Last year, for example, SAP reported total sales of slightly more than 9.4 billion euros. But software licenses only accounted for 3 billion euros, or 33 percent, of its total revenue stream. Maintenance checked in at 3.53 billion euros, or 38 percent, and service revenue accounted for 2.72 billion euros, or 29 percent, of its total haul in fiscal 2006.

Oracle’s mix was similar. New license sales represented $2.48 billion, or 43 percent, of its revenue mix in its latest fiscal year while updates and support brought in $2.27 billion, 39 percent, and services tallied $1.08 billion, or 19 percent, of its total sales.

Punita Pandey, CEO of San Jose, Calif.-based netCustomer, knows all too well just how hard it is to take on the top-tier vendors for a sliver of this enormous service and maintenance pie. Two years ago, the third-party, software-support firm nearly went belly-up after a falling out with Oracle following its PeopleSoft acquisition.

For four-plus years, netCustomer contracted with PeopleSoft to provide behind-the-scenes support for most of PeopleSoft’s business applications. PeopleSoft negotiated service and maintenance contracts with its customers and then paid netCustomer what Pandey now calls an “embarrassing” flat, monthly fee to deal with software bugs or printing issues or whatever else went wrong for customers using PeopleSoft’s software.

But when PeopleSoft finally capitulated to Oracle’s will, Pandey balked at Oracle’s new and, presumably, even more embarrassing financial terms, turning her back on about 75 percent of her firm’s business.

“It could have been the end for us,” Pandey said. “We came close to death. But the thing is we’re entrepreneurs. It meant tapping into my savings and working for more than a year without a salary but I’m happy we made that call. Now we’re truly independent and have a level of experience and the infrastructure to compete with these vendors and give customers a real choice.”

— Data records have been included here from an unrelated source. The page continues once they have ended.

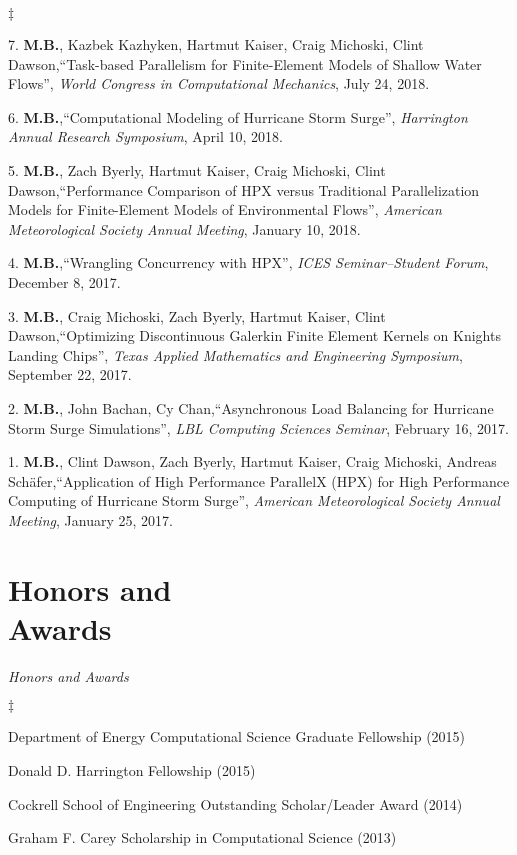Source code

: \documentclass[margin,line]{res}
\newenvironment{list2}{
  \begin{list}{$\ddagger$}{%
      \setlength{\itemsep}{0in}
      \setlength{\parsep}{0in} \setlength{\parskip}{0in}
      \setlength{\topsep}{0in} \setlength{\partopsep}{0in}
      \setlength{\leftmargin}{0.2in}}}{\end{list}}
\newcommand{\talk}[4]{%
#1,``#2'', {\it #3}, #4.%
}
\begin{document}
\begin{resume}
\begin{list2}
\item[7.] \talk{{\bf M.B.}, Kazbek Kazhyken, Hartmut Kaiser, Craig Michoski, Clint Dawson}{Task-based Parallelism for Finite-Element Models of Shallow Water Flows}{World Congress in Computational Mechanics}{July 24, 2018}

\item[6.] \talk{{\bf M.B.}}{Computational Modeling of Hurricane Storm Surge}{Harrington Annual Research Symposium}{April 10, 2018}

\item[5.] \talk{{\bf M.B.}, Zach Byerly, Hartmut Kaiser, Craig Michoski, Clint Dawson}{Performance Comparison of HPX versus Traditional Parallelization Models for Finite-Element Models of Environmental Flows}{American Meteorological Society Annual Meeting}{January 10, 2018}

\item[4.] \talk{{\bf M.B.}}{Wrangling Concurrency with HPX}{ICES Seminar--Student Forum}{December 8, 2017}

\item[3.] \talk{{\bf M.B.}, Craig Michoski, Zach Byerly, Hartmut Kaiser, Clint Dawson}{Optimizing Discontinuous Galerkin Finite Element Kernels on Knights Landing Chips}{Texas Applied Mathematics and Engineering Symposium}{September 22, 2017}

\item[2.] \talk{{\bf M.B.}, John Bachan, Cy Chan}{Asynchronous Load Balancing for Hurricane Storm Surge Simulations}{LBL Computing Sciences Seminar}{February 16, 2017}

\item[1.] \talk{{\bf M.B.}, Clint Dawson, Zach Byerly, Hartmut Kaiser, Craig Michoski, Andreas Sch\"afer}{Application of High Performance ParallelX (HPX) for High Performance Computing of Hurricane Storm Surge}{American Meteorological Society Annual Meeting}{January 25, 2017}
\end{list2}

\section{\sc Honors and \\ Awards}

\textit{Honors and Awards}
\vspace{0.05in}
\begin{list2}
\item[] Department of Energy Computational Science Graduate Fellowship (2015)
\item[] Donald D. Harrington Fellowship (2015)
\item[] Cockrell School of Engineering Outstanding Scholar/Leader Award (2014)
\item[] Graham F. Carey Scholarship in Computational Science (2013)
\end{list2}



\end{resume}
\end{document}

netCustomer, which now has almost 100 employees and serves 15 customers, is among a relatively small number of third-party service providers bucking the odds to provide an alternative to customers infuriated by paying 17 percent to 22 percent of their annual software license every year for service or upgrades they often don’t need. Conexus Partners in Denver, Versytec of Nashua, N.H. and CIBER, based in Greenwood Village, Colo., are hoping to join TomorrowNow as elite third-party service providers.

“The majority of Oracle’s and SAP’s income in the past two years has come from this revenue stream so I can understand their reluctance to give it up,” Mirchandani said. “The margins are close to 90 percent so they’re addicted to it.”

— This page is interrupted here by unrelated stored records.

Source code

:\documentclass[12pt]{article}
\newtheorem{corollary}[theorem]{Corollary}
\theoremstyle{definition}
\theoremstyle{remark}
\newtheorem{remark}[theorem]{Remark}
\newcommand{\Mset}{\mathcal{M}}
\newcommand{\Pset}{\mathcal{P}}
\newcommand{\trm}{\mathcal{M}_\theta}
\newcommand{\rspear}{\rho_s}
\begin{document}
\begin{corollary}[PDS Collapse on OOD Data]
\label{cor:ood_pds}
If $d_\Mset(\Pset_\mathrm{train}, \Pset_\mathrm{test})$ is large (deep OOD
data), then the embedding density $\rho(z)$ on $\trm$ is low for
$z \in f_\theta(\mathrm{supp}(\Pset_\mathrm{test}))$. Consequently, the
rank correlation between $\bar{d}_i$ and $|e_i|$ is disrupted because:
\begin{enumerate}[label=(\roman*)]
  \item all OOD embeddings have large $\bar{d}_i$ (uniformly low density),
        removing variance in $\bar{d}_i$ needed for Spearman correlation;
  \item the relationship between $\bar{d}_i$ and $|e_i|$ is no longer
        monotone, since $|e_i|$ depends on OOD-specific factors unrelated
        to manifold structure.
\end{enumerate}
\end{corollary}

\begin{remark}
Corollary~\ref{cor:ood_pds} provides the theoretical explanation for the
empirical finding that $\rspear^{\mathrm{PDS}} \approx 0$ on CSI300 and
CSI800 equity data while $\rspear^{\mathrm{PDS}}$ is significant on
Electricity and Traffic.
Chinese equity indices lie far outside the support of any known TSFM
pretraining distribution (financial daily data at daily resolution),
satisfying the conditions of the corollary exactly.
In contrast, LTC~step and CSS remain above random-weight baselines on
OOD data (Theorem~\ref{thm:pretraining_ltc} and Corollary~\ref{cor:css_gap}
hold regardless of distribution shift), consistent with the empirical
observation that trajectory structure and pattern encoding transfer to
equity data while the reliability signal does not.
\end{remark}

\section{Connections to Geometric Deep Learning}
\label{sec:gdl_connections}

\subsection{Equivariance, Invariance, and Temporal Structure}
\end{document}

While Oracle appears to have temporarily thwarted SAP’s big plans with TomorrowNow, both companies might have bigger issues to deal with once the lawsuit is resolved.

“Personally, I doubt SAP would be stupid enough to encourage or support any kind of malicious attack on Oracle,” Pandey said. “If anything good can come of this lawsuit it would be that customers would realize how they’re being taken advantage of by both vendors and take a look at other options.”